Task instructions: Your task is to copy every line of the entries that contains "scale".

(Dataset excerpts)
━━━━━━━━━━━━━━━━━━━━━━━━━━━━━━

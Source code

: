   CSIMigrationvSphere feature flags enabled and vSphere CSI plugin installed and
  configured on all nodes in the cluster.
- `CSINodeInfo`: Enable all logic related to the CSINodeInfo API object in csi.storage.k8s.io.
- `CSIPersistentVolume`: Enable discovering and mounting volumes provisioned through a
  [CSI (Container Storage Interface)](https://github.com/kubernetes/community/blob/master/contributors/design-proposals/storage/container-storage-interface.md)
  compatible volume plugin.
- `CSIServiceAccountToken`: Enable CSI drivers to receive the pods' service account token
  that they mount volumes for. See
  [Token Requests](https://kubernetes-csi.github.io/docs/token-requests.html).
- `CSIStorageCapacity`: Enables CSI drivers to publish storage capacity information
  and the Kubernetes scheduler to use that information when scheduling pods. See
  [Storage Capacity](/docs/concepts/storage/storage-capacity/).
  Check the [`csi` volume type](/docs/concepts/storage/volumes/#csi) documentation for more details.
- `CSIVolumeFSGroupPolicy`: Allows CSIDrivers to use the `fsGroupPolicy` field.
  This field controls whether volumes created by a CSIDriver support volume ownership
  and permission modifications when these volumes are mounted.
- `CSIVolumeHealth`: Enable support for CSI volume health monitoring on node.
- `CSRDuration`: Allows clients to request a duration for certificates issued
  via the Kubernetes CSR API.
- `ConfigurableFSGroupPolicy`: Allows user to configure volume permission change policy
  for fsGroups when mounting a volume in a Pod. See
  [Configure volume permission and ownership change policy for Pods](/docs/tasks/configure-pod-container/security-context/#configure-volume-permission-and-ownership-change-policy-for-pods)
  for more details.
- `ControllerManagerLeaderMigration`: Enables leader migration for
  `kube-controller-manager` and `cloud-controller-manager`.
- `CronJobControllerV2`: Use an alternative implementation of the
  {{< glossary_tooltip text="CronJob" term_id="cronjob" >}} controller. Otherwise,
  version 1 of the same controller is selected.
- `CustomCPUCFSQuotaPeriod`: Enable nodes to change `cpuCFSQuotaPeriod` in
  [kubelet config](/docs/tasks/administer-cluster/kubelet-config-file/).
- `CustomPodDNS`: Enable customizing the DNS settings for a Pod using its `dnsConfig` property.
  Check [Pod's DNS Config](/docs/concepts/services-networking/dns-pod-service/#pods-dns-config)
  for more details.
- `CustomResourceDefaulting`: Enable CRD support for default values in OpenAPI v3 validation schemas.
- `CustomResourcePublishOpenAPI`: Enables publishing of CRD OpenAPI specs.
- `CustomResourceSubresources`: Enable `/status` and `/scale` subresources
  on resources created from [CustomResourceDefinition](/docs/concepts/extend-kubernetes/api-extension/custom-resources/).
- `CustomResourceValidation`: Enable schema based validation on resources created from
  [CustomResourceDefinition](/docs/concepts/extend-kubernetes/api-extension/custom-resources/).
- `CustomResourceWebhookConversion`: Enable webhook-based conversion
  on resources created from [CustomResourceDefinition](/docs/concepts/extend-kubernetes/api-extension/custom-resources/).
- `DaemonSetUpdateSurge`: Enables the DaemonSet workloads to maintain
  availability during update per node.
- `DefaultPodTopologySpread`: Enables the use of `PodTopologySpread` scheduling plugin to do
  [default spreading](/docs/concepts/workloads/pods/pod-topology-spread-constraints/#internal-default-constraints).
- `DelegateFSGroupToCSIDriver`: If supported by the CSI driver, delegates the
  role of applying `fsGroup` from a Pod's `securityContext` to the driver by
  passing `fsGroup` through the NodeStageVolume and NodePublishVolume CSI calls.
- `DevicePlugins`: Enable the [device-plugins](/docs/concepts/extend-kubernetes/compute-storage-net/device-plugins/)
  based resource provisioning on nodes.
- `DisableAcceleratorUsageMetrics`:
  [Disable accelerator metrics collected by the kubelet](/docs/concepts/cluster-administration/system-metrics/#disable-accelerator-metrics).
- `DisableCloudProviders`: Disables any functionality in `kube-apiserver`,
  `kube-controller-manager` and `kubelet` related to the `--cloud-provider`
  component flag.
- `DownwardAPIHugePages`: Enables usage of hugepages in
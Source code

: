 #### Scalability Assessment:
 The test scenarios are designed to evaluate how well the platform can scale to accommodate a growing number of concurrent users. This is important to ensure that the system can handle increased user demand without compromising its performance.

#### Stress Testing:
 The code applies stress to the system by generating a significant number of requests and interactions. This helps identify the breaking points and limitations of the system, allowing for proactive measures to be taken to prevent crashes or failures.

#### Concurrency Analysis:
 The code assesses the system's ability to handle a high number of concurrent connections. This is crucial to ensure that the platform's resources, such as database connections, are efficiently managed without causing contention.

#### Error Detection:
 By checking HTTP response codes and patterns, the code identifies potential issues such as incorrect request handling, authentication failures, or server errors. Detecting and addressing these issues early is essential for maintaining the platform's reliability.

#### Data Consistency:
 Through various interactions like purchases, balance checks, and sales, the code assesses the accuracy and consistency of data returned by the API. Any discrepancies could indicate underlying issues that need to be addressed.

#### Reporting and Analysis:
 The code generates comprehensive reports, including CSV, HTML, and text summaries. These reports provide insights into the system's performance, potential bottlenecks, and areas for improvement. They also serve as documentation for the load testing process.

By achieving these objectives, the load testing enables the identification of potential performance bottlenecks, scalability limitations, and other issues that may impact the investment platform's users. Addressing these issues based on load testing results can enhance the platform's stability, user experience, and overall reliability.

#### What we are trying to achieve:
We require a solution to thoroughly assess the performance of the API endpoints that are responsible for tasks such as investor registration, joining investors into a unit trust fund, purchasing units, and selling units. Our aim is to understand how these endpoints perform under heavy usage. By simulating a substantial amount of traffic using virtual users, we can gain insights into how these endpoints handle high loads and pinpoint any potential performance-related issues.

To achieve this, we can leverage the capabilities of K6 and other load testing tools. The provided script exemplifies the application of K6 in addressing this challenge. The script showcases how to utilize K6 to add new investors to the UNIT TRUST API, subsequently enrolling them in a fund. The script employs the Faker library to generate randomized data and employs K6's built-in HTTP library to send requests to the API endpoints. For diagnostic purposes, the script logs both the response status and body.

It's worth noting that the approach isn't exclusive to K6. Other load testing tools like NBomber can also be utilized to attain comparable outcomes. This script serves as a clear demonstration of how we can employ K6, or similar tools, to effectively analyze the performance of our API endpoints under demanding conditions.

━━━━━━━━━━━━━━━━━━━━━━━━━━━━━━

Final answer:
- `CustomResourceSubresources`: Enable `/status` and `/scale` subresources
 The test scenarios are designed to evaluate how well the platform can scale to accommodate a growing number of concurrent users. This is important to ensure that the system can handle increased user demand without compromising its performance.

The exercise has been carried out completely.